DATASET ENTRIES:
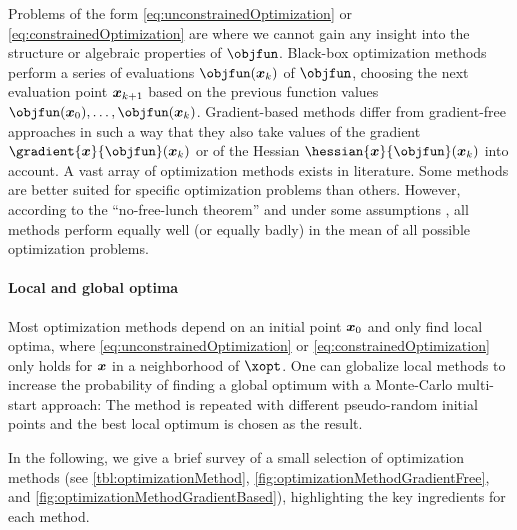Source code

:Problems of the form \eqref{eq:unconstrainedOptimization} or
\eqref{eq:constrainedOptimization} are 
where we cannot gain any insight into the structure or algebraic
properties of $\objfun$.
Black-box optimization methods perform a series of evaluations
$\objfun(\*x_k)$ of $\objfun$,
choosing the next evaluation point ${\boldsymbol{x}}_{k+1}$
based on the previous function values $\objfun(\*x_0), \dotsc, \objfun(\*x_k)$.
Gradient-based methods differ from gradient-free approaches
in such a way that they also take values of the gradient
$\gradient{\*x}{\objfun}(\*x_k)$ or of the Hessian
$\hessian{\*x}{\objfun}(\*x_k)$ into account.
A vast array of optimization methods exists in literature.
Some methods are better suited for specific optimization problems
than others.
However, according to the ``no-free-lunch theorem''
and under some assumptions \cite{Wolpert97No},
all methods perform equally well (or equally badly) in the mean of all possible
optimization problems.

\paragraph{Local and global optima}

Most optimization methods depend on an initial point ${\boldsymbol{x}}_0$ and
only find local optima,
where \eqref{eq:unconstrainedOptimization} or
\eqref{eq:constrainedOptimization} only holds for ${\boldsymbol{x}}$
in a neighborhood of $\xopt$.
One can globalize local methods to increase the probability
of finding a global optimum with a Monte-Carlo multi-start approach:
The method is repeated with different pseudo-random initial points
and the best local optimum is chosen as the result.

In the following,
we give a brief survey of a small selection of optimization methods
(see
\cref{tbl:optimizationMethod},
\cref{fig:optimizationMethodGradientFree}, and
\cref{fig:optimizationMethodGradientBased}),
highlighting the key ingredients for each method.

DIRECTIONS FOR THIS TASK: Your answer must be the exact lines from the start of the data through the line with "only find local", inclusive, and nothing else; pictures do not belong in it.

SOLUTION FOR THIS TASK:
Source code

:Problems of the form \eqref{eq:unconstrainedOptimization} or
\eqref{eq:constrainedOptimization} are 
where we cannot gain any insight into the structure or algebraic
properties of $\objfun$.
Black-box optimization methods perform a series of evaluations
$\objfun(\*x_k)$ of $\objfun$,
choosing the next evaluation point ${\boldsymbol{x}}_{k+1}$
based on the previous function values $\objfun(\*x_0), \dotsc, \objfun(\*x_k)$.
Gradient-based methods differ from gradient-free approaches
in such a way that they also take values of the gradient
$\gradient{\*x}{\objfun}(\*x_k)$ or of the Hessian
$\hessian{\*x}{\objfun}(\*x_k)$ into account.
A vast array of optimization methods exists in literature.
Some methods are better suited for specific optimization problems
than others.
However, according to the ``no-free-lunch theorem''
and under some assumptions \cite{Wolpert97No},
all methods perform equally well (or equally badly) in the mean of all possible
optimization problems.

\paragraph{Local and global optima}

Most optimization methods depend on an initial point ${\boldsymbol{x}}_0$ and
only find local optima,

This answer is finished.